Saved data entries

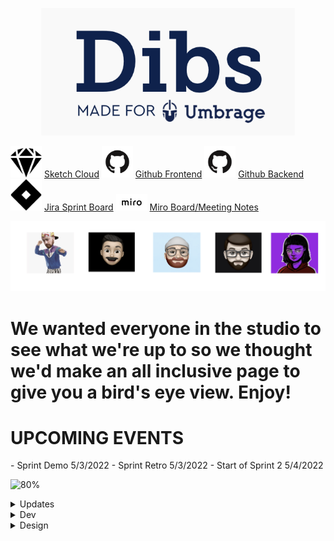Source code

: <p align="center"> 
  <img src="dibs.png">
</p>

<img src="sketch.png" width="50"> [Sketch Cloud](https://www.sketch.com/s/29b12cf5-0b5d-4af9-aaa9-eb4a1d4fae0e)
<img src="github.png" width="50"> [Github Frontend](https://github.com/Umbrage-Studios/march-cohort-frontend)
<img src="github.png" width="50"> [Github Backend](https://github.com/Umbrage-Studios/march-cohort-backend)
<img src="jira.png" width="50"> [Jira Sprint Board](https://umbrage.atlassian.net/jira/software/projects/DIBS/boards/36)
<img src="miro.png" width="50"> [Miro Board/Meeting Notes](https://miro.com/app/board/uXjVO8nKJnI=/)

<div class="row">
<p align="center"> <img src="team.png">
 </p>
 </div> 
 
# We wanted everyone in the studio to see what we're up to so we thought we'd make an all inclusive page to give you a bird's eye view. Enjoy!

<h1> UPCOMING EVENTS </h1>
- Sprint Demo 5/3/2022
- Sprint Retro 5/3/2022
- Start of Sprint 2 5/4/2022


![80%](https://progress-bar.dev/80/?title=Sprint_Completed )


  


<details><summary>Updates</summary>
<p>
  

| Friday April 29th,2022  | 
| --- |
| Two days left in sprint one and things are starting to really pick up with the Dibs project. Uly and Colton have been hard at work with implementing the login functionality. The look of the login page and authentication flow is simple and easy to follow and has been coming together with very few hiccups. Daniel and Aivory have really stretched their design abilities and knocked it out of the park when it came to the design of the login page UI and contributed a massive amount to the authentication app flow. The devs are well on their way to completing all planned user stories and tasks. We plan to have a demo of what we have completed on Tuesday of next week 5/2/2022. Everyone is welcome to join to check out what we accomplished for this first sprint! | 

   

</p>
</details>
  
  
  

<details><summary>Dev</summary>
<p>

#### Stuff for Dev


</p>
</details>
  

  
<details><summary>Design</summary>
<p>

#### Stuff for Design

</p>
</details>  
  
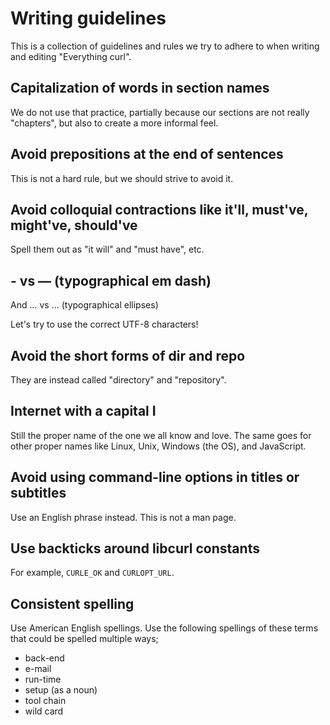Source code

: # Writing guidelines

This is a collection of guidelines and rules we try to adhere to when writing
and editing "Everything curl".

## Capitalization of words in section names

We do not use that practice, partially because our sections are not really
"chapters", but also to create a more informal feel.

## Avoid prepositions at the end of sentences

This is not a hard rule, but we should strive to avoid it.

## Avoid colloquial contractions like it'll, must've, might've, should've

Spell them out as "it will" and "must have", etc.

## - vs — (typographical em dash)

And ... vs … (typographical ellipses)

Let's try to use the correct UTF-8 characters!

## Avoid the short forms of dir and repo

They are instead called "directory" and "repository".

## Internet with a capital I

Still the proper name of the one we all know and love. The same goes for other
proper names like Linux, Unix, Windows (the OS), and JavaScript.

## Avoid using command-line options in titles or subtitles

Use an English phrase instead. This is not a man page.

## Use backticks around libcurl constants

For example, `CURLE_OK` and `CURLOPT_URL`.

## Consistent spelling

Use American English spellings.  Use the following spellings of these terms
that could be spelled multiple ways;

* back-end
* e-mail
* run-time
* setup (as a noun)
* tool chain
* wild card
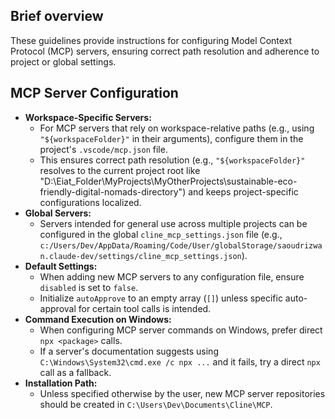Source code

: ## Brief overview
These guidelines provide instructions for configuring Model Context Protocol (MCP) servers, ensuring correct path resolution and adherence to project or global settings.

## MCP Server Configuration
*   **Workspace-Specific Servers:**
    *   For MCP servers that rely on workspace-relative paths (e.g., using `"${workspaceFolder}"` in their arguments), configure them in the project's `.vscode/mcp.json` file.
    *   This ensures correct path resolution (e.g., `"${workspaceFolder}"` resolves to the current project root like "D:\Eiat_Folder\MyProjects\MyOtherProjects\sustainable-eco-friendly-digital-nomads-directory") and keeps project-specific configurations localized.
*   **Global Servers:**
    *   Servers intended for general use across multiple projects can be configured in the global `cline_mcp_settings.json` file (e.g., `c:/Users/Dev/AppData/Roaming/Code/User/globalStorage/saoudrizwan.claude-dev/settings/cline_mcp_settings.json`).
*   **Default Settings:**
    *   When adding new MCP servers to any configuration file, ensure `disabled` is set to `false`.
    *   Initialize `autoApprove` to an empty array (`[]`) unless specific auto-approval for certain tool calls is intended.
*   **Command Execution on Windows:**
    *   When configuring MCP server commands on Windows, prefer direct `npx <package>` calls.
    *   If a server's documentation suggests using `C:\Windows\System32\cmd.exe /c npx ...` and it fails, try a direct `npx` call as a fallback.
*   **Installation Path:**
    *   Unless specified otherwise by the user, new MCP server repositories should be created in `C:\Users\Dev\Documents\Cline\MCP`.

About this task>
Pictures do not belong in the copy. Please reproduce the entries above exactly otherwise.

Exercise output>
Source code

: <p align="center"> 
  <img src="dibs.png">
</p>

<img src="sketch.png" width="50"> [Sketch Cloud](https://www.sketch.com/s/29b12cf5-0b5d-4af9-aaa9-eb4a1d4fae0e)
<img src="github.png" width="50"> [Github Frontend](https://github.com/Umbrage-Studios/march-cohort-frontend)
<img src="github.png" width="50"> [Github Backend](https://github.com/Umbrage-Studios/march-cohort-backend)
<img src="jira.png" width="50"> [Jira Sprint Board](https://umbrage.atlassian.net/jira/software/projects/DIBS/boards/36)
<img src="miro.png" width="50"> [Miro Board/Meeting Notes](https://miro.com/app/board/uXjVO8nKJnI=/)

<div class="row">
<p align="center"> <img src="team.png">
 </p>
 </div> 
 
# We wanted everyone in the studio to see what we're up to so we thought we'd make an all inclusive page to give you a bird's eye view. Enjoy!

<h1> UPCOMING EVENTS </h1>
- Sprint Demo 5/3/2022
- Sprint Retro 5/3/2022
- Start of Sprint 2 5/4/2022


![80%](https://progress-bar.dev/80/?title=Sprint_Completed )


  


<details><summary>Updates</summary>
<p>
  

| Friday April 29th,2022  | 
| --- |
| Two days left in sprint one and things are starting to really pick up with the Dibs project. Uly and Colton have been hard at work with implementing the login functionality. The look of the login page and authentication flow is simple and easy to follow and has been coming together with very few hiccups. Daniel and Aivory have really stretched their design abilities and knocked it out of the park when it came to the design of the login page UI and contributed a massive amount to the authentication app flow. The devs are well on their way to completing all planned user stories and tasks. We plan to have a demo of what we have completed on Tuesday of next week 5/2/2022. Everyone is welcome to join to check out what we accomplished for this first sprint! | 

   

</p>
</details>
  
  
  

<details><summary>Dev</summary>
<p>

#### Stuff for Dev


</p>
</details>
  

  
<details><summary>Design</summary>
<p>

#### Stuff for Design

</p>
</details>  
  
Source code

: # Writing guidelines

This is a collection of guidelines and rules we try to adhere to when writing
and editing "Everything curl".

## Capitalization of words in section names

We do not use that practice, partially because our sections are not really
"chapters", but also to create a more informal feel.

## Avoid prepositions at the end of sentences

This is not a hard rule, but we should strive to avoid it.

## Avoid colloquial contractions like it'll, must've, might've, should've

Spell them out as "it will" and "must have", etc.

## - vs — (typographical em dash)

And ... vs … (typographical ellipses)

Let's try to use the correct UTF-8 characters!

## Avoid the short forms of dir and repo

They are instead called "directory" and "repository".

## Internet with a capital I

Still the proper name of the one we all know and love. The same goes for other
proper names like Linux, Unix, Windows (the OS), and JavaScript.

## Avoid using command-line options in titles or subtitles

Use an English phrase instead. This is not a man page.

## Use backticks around libcurl constants

For example, `CURLE_OK` and `CURLOPT_URL`.

## Consistent spelling

Use American English spellings.  Use the following spellings of these terms
that could be spelled multiple ways;

* back-end
* e-mail
* run-time
* setup (as a noun)
* tool chain
* wild card
Source code

: ## Brief overview
These guidelines provide instructions for configuring Model Context Protocol (MCP) servers, ensuring correct path resolution and adherence to project or global settings.

## MCP Server Configuration
*   **Workspace-Specific Servers:**
    *   For MCP servers that rely on workspace-relative paths (e.g., using `"${workspaceFolder}"` in their arguments), configure them in the project's `.vscode/mcp.json` file.
    *   This ensures correct path resolution (e.g., `"${workspaceFolder}"` resolves to the current project root like "D:\Eiat_Folder\MyProjects\MyOtherProjects\sustainable-eco-friendly-digital-nomads-directory") and keeps project-specific configurations localized.
*   **Global Servers:**
    *   Servers intended for general use across multiple projects can be configured in the global `cline_mcp_settings.json` file (e.g., `c:/Users/Dev/AppData/Roaming/Code/User/globalStorage/saoudrizwan.claude-dev/settings/cline_mcp_settings.json`).
*   **Default Settings:**
    *   When adding new MCP servers to any configuration file, ensure `disabled` is set to `false`.
    *   Initialize `autoApprove` to an empty array (`[]`) unless specific auto-approval for certain tool calls is intended.
*   **Command Execution on Windows:**
    *   When configuring MCP server commands on Windows, prefer direct `npx <package>` calls.
    *   If a server's documentation suggests using `C:\Windows\System32\cmd.exe /c npx ...` and it fails, try a direct `npx` call as a fallback.
*   **Installation Path:**
    *   Unless specified otherwise by the user, new MCP server repositories should be created in `C:\Users\Dev\Documents\Cline\MCP`.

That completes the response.